How to complete this task ▸
Make an exact copy, from the records below, of the lines from the line containing "Additional problems can" to the line containing "El enfoque propuesto", both lines included, excluding pictures.

Entries taken from a collection
::::

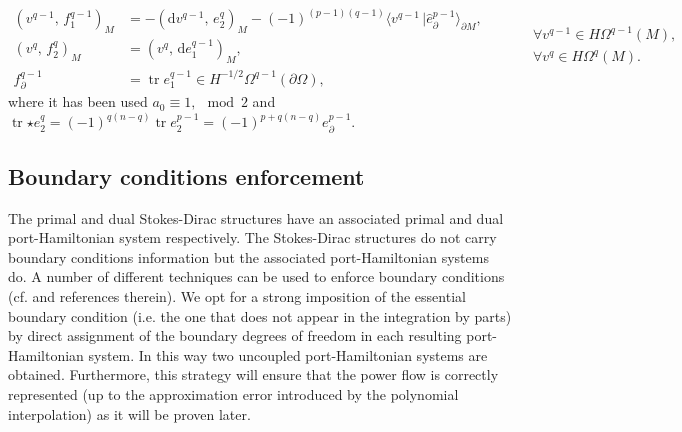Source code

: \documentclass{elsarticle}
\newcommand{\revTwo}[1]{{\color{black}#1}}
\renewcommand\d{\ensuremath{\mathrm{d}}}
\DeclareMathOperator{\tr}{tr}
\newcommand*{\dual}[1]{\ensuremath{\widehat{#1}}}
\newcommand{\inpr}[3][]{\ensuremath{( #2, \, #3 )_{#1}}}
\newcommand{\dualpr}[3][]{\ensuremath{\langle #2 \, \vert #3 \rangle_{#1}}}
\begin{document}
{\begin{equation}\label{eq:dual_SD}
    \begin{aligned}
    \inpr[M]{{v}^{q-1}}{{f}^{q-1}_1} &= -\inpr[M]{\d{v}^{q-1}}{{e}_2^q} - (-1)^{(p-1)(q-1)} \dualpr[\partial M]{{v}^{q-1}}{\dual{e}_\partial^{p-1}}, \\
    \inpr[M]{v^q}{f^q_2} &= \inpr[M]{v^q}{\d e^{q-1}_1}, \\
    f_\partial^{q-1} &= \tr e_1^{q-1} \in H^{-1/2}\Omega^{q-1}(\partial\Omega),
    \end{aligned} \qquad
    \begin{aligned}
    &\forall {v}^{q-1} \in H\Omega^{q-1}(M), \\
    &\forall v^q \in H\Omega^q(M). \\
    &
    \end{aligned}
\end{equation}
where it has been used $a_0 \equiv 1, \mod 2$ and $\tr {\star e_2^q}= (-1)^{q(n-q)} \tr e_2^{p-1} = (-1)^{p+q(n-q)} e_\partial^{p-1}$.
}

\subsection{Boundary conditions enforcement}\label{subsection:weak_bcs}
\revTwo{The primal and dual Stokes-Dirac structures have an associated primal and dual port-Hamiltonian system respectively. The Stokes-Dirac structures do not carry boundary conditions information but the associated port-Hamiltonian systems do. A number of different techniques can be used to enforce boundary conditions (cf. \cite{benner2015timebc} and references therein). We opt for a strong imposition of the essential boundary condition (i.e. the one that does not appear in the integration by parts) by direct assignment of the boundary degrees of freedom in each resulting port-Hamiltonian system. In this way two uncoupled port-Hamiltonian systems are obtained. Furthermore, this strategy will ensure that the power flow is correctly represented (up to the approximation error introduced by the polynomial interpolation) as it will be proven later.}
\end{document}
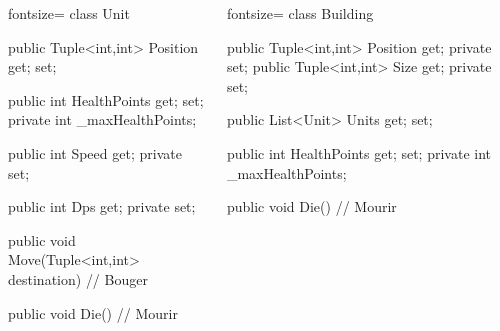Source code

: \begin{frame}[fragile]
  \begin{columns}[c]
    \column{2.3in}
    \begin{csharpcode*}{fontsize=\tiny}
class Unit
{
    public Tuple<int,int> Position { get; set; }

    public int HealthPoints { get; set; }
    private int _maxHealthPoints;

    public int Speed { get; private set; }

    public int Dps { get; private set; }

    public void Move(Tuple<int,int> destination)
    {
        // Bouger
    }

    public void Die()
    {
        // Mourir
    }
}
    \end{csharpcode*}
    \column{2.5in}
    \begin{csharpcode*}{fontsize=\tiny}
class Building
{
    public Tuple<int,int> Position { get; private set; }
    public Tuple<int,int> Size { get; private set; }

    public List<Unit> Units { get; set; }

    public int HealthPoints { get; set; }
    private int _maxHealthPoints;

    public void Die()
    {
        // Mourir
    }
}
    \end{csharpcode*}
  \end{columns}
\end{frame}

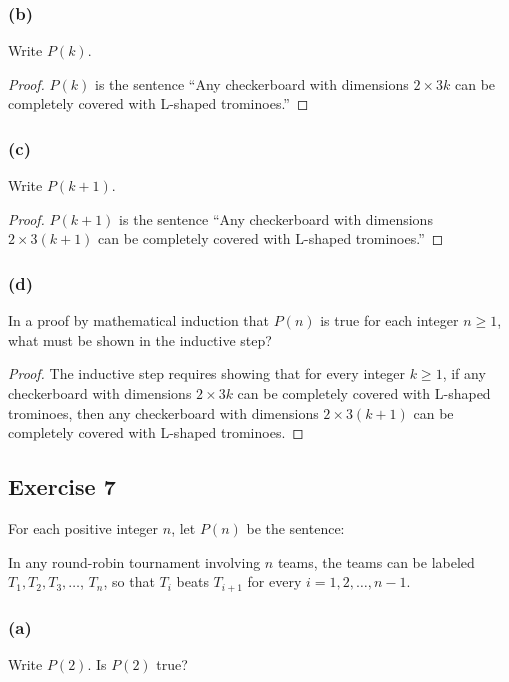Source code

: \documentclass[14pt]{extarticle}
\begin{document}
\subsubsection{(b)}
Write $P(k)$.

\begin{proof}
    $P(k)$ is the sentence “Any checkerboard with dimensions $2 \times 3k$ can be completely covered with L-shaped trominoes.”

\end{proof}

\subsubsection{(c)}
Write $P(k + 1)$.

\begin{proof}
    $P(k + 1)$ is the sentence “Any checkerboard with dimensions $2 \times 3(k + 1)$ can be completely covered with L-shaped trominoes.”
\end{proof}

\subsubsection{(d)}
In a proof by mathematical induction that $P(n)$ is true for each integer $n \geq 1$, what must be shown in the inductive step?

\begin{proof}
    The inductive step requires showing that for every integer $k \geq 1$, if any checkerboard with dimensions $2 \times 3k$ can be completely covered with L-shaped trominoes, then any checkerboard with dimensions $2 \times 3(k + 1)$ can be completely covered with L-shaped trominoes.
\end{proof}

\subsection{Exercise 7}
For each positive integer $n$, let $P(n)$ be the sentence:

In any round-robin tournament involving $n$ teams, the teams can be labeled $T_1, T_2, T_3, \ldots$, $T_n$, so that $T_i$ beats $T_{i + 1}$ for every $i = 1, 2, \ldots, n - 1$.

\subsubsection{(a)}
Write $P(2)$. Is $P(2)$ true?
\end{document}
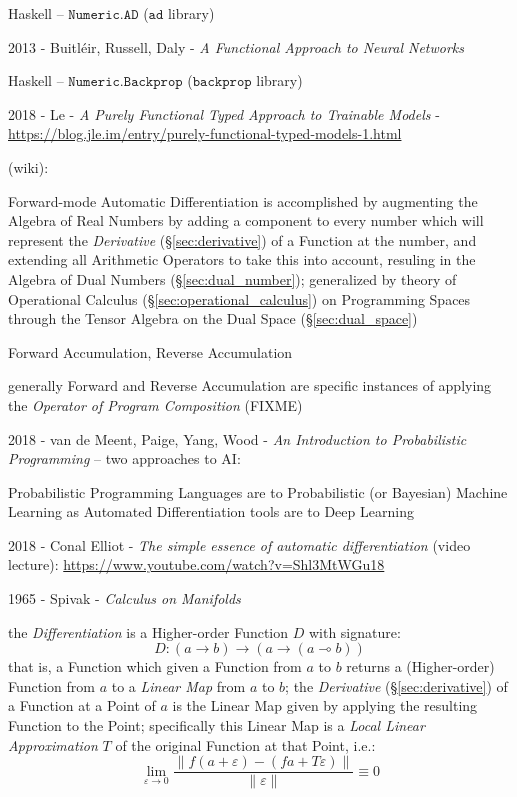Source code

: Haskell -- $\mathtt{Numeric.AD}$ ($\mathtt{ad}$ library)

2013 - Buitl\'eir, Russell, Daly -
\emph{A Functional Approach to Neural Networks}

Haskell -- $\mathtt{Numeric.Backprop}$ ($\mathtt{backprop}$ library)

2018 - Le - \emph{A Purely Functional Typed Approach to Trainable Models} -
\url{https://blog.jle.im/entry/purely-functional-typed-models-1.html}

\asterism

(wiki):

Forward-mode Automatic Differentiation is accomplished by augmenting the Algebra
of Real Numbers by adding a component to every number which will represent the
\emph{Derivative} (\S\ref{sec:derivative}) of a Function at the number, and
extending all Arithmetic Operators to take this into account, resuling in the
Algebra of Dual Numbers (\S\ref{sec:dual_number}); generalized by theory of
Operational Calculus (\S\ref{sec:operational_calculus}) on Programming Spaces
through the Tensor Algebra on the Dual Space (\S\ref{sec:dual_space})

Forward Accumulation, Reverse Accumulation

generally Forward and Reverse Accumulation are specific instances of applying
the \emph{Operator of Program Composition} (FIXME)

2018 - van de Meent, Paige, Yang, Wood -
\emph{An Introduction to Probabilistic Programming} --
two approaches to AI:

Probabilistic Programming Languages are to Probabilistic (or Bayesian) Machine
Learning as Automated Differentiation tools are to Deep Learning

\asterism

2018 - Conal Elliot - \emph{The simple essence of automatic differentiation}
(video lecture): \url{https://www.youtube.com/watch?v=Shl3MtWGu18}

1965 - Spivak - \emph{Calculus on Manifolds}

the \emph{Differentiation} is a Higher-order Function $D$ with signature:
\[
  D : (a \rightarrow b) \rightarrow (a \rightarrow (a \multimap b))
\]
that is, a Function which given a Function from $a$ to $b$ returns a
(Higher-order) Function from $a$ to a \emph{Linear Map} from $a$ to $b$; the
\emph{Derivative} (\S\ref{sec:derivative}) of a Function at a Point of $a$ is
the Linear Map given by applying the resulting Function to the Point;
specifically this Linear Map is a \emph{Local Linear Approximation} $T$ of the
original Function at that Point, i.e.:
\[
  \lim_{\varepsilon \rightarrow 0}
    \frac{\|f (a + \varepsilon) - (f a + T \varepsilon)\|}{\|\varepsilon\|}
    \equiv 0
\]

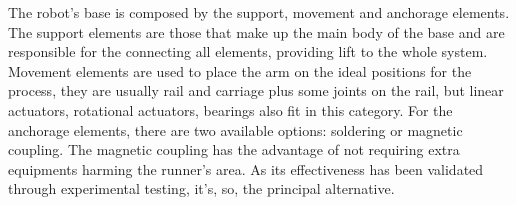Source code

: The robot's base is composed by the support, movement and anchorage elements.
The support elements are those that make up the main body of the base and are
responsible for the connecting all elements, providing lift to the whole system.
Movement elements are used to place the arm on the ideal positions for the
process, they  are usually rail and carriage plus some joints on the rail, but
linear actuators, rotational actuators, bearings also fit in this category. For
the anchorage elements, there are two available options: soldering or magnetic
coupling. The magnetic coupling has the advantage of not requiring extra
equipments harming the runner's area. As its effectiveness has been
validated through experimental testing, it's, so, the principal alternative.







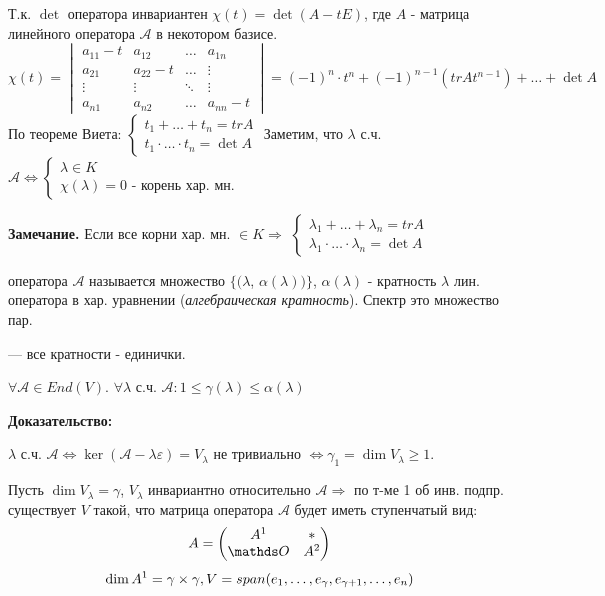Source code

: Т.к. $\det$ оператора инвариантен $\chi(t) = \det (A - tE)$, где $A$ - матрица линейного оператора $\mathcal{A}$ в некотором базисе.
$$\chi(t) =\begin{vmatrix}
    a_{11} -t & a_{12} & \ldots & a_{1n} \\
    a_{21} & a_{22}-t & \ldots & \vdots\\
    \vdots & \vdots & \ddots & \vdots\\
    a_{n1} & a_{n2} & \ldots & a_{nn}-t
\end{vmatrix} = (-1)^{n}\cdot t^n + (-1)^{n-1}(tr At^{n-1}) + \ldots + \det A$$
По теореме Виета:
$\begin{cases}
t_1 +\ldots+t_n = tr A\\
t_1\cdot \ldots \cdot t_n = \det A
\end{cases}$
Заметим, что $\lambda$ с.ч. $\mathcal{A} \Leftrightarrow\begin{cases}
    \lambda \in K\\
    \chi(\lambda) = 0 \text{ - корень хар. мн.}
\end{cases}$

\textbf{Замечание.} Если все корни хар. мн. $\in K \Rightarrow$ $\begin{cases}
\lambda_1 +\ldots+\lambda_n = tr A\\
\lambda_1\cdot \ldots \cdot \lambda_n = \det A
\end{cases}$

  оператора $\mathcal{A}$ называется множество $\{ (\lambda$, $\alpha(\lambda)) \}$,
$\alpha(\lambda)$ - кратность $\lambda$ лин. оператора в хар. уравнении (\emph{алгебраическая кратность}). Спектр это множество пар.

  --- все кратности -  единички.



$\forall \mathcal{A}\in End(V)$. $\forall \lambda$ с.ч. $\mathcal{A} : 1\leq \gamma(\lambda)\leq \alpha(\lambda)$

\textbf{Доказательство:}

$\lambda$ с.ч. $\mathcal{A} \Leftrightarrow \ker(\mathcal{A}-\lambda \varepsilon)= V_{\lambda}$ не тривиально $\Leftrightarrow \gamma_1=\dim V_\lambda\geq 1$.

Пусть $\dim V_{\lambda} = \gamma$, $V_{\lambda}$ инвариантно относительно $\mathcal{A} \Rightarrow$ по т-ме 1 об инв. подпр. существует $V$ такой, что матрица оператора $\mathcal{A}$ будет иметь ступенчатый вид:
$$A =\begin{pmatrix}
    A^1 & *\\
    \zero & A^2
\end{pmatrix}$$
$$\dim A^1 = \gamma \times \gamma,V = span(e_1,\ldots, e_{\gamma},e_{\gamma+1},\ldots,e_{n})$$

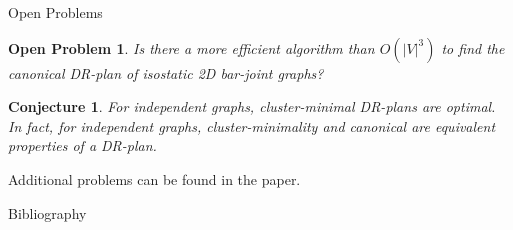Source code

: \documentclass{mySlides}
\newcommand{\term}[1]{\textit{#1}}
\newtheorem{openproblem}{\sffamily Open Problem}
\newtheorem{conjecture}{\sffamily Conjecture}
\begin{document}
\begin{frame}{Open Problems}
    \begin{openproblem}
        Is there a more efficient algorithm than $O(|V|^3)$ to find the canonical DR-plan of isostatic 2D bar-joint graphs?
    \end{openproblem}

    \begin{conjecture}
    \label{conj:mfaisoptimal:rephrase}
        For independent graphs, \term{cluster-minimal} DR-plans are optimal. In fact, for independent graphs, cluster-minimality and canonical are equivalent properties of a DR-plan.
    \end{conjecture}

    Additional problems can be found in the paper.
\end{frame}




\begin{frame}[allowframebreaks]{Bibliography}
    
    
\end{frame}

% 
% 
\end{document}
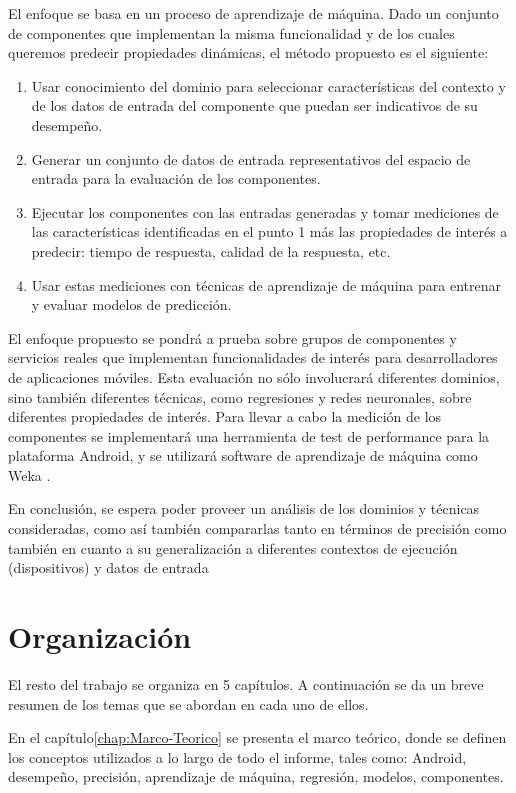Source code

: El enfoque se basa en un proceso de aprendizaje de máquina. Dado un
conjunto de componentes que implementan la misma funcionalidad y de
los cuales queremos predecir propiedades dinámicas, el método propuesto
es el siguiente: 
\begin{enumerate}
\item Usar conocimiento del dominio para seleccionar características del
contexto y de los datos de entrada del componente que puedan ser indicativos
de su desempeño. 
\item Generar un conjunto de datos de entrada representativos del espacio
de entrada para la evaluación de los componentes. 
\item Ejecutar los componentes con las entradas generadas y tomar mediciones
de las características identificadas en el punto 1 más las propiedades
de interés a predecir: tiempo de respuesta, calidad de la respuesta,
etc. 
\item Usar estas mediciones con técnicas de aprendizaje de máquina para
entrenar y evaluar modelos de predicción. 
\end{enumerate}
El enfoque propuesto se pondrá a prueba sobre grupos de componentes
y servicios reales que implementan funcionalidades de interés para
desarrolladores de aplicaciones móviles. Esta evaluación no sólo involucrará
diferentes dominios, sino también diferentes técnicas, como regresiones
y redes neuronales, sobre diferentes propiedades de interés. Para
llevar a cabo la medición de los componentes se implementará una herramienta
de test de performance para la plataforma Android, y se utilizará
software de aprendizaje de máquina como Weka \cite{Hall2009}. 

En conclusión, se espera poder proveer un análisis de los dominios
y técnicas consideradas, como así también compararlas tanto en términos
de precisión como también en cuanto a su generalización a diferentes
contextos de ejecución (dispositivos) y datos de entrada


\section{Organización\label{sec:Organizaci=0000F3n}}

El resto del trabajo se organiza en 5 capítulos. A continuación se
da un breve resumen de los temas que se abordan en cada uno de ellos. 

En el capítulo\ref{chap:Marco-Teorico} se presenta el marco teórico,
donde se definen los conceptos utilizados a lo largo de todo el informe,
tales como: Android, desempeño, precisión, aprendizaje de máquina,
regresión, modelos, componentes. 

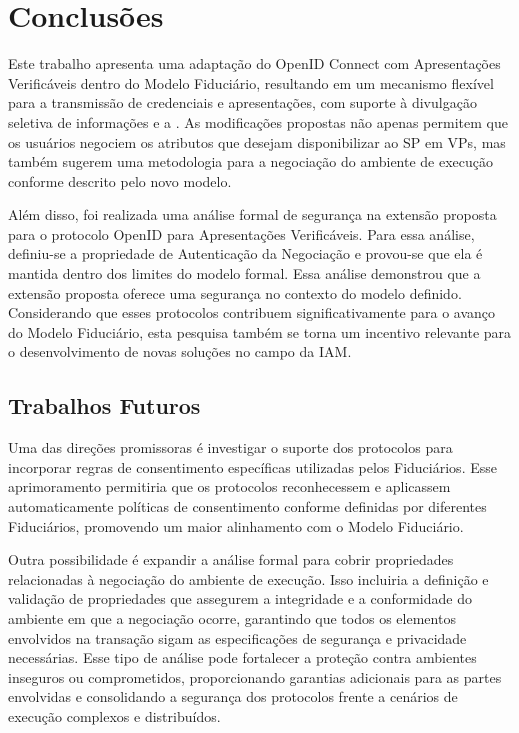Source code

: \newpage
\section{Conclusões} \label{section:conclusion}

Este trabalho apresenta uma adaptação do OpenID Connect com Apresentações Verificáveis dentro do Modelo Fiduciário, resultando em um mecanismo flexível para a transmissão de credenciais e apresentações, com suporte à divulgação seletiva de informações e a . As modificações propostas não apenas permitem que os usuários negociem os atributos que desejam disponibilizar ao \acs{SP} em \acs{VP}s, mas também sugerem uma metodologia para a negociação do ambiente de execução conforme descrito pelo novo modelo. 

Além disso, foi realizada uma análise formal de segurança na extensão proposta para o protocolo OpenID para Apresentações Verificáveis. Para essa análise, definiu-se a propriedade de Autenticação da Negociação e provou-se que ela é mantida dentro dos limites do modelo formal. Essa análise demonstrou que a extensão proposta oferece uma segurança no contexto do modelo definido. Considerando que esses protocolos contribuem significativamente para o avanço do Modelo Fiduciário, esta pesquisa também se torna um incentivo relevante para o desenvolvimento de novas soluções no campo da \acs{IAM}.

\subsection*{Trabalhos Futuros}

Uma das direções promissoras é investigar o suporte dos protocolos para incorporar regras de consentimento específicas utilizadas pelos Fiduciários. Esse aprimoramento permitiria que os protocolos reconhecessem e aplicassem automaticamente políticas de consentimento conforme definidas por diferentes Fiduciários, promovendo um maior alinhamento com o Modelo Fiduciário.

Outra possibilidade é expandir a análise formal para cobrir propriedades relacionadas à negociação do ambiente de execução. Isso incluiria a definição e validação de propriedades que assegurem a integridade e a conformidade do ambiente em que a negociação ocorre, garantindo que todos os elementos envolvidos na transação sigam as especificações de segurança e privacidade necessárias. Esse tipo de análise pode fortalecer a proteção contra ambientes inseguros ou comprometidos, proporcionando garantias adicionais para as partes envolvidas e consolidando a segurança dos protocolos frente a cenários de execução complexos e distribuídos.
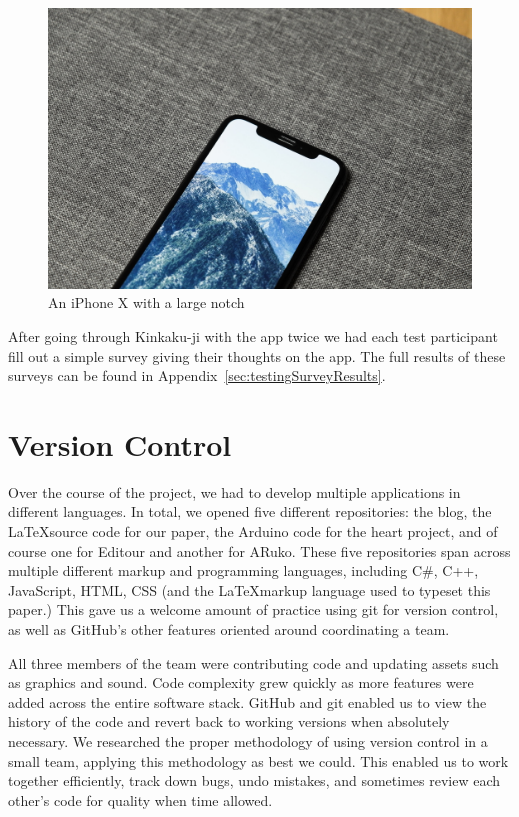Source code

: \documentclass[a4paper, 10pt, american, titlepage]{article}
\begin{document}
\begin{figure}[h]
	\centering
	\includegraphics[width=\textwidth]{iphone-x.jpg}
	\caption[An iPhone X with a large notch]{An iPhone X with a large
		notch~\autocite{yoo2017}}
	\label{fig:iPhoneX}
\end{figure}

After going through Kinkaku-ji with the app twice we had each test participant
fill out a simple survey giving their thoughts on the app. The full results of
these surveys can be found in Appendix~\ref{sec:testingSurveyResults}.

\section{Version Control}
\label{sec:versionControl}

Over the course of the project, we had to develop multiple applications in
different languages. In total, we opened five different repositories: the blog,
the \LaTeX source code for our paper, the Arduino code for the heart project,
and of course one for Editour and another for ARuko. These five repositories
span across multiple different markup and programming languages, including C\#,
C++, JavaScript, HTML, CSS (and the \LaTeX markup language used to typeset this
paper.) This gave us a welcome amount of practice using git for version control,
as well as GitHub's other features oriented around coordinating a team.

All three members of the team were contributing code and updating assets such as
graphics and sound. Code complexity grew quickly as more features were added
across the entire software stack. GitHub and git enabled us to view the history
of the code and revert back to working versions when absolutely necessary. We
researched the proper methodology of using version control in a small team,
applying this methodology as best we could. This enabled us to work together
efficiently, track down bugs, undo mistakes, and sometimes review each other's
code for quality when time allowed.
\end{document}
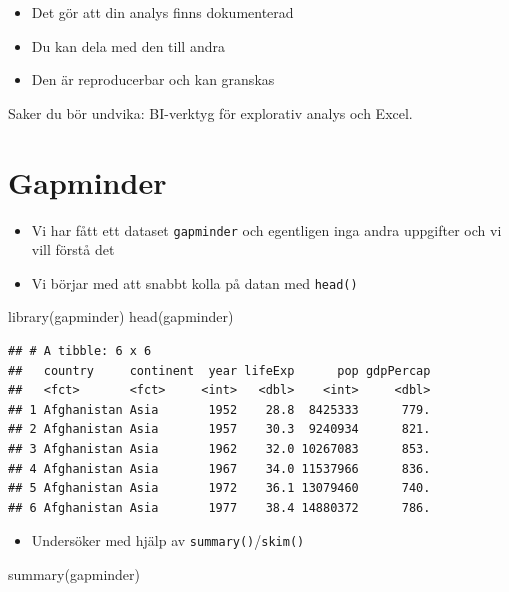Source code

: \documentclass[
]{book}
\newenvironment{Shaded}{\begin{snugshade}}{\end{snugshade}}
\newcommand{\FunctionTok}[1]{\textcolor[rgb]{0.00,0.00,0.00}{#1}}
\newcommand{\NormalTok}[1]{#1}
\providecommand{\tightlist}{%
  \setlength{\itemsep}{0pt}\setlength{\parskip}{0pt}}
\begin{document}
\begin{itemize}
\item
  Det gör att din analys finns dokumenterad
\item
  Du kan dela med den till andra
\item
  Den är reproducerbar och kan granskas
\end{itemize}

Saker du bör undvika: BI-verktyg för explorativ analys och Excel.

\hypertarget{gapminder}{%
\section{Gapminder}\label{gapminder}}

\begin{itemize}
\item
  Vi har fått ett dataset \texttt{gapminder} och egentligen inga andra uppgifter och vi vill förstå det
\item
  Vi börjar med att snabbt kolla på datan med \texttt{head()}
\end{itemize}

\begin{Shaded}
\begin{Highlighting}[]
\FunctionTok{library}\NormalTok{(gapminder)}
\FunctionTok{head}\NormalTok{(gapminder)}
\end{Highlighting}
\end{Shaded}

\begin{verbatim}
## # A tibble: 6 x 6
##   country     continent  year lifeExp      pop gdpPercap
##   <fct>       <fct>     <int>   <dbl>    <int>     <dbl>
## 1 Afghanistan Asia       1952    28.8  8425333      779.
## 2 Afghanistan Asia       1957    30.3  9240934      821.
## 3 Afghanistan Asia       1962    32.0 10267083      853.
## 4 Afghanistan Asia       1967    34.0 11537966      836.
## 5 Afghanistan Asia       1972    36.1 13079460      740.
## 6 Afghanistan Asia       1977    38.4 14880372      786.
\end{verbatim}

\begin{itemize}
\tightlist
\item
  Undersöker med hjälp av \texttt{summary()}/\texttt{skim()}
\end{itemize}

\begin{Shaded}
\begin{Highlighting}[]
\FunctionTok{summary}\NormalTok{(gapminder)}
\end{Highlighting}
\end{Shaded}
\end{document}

::::

Response area ▸
    Additional problems can be found in the paper.
\end{frame}




\begin{frame}[allowframebreaks]{Bibliography}
    
    
\end{frame}

% 
% 
\end{document}
Source code

: El enfoque se basa en un proceso de aprendizaje de máquina. Dado un
conjunto de componentes que implementan la misma funcionalidad y de
los cuales queremos predecir propiedades dinámicas, el método propuesto
es el siguiente: 
\begin{enumerate}
\item Usar conocimiento del dominio para seleccionar características del
contexto y de los datos de entrada del componente que puedan ser indicativos
de su desempeño. 
\item Generar un conjunto de datos de entrada representativos del espacio
de entrada para la evaluación de los componentes. 
\item Ejecutar los componentes con las entradas generadas y tomar mediciones
de las características identificadas en el punto 1 más las propiedades
de interés a predecir: tiempo de respuesta, calidad de la respuesta,
etc. 
\item Usar estas mediciones con técnicas de aprendizaje de máquina para
entrenar y evaluar modelos de predicción. 
\end{enumerate}
El enfoque propuesto se pondrá a prueba sobre grupos de componentes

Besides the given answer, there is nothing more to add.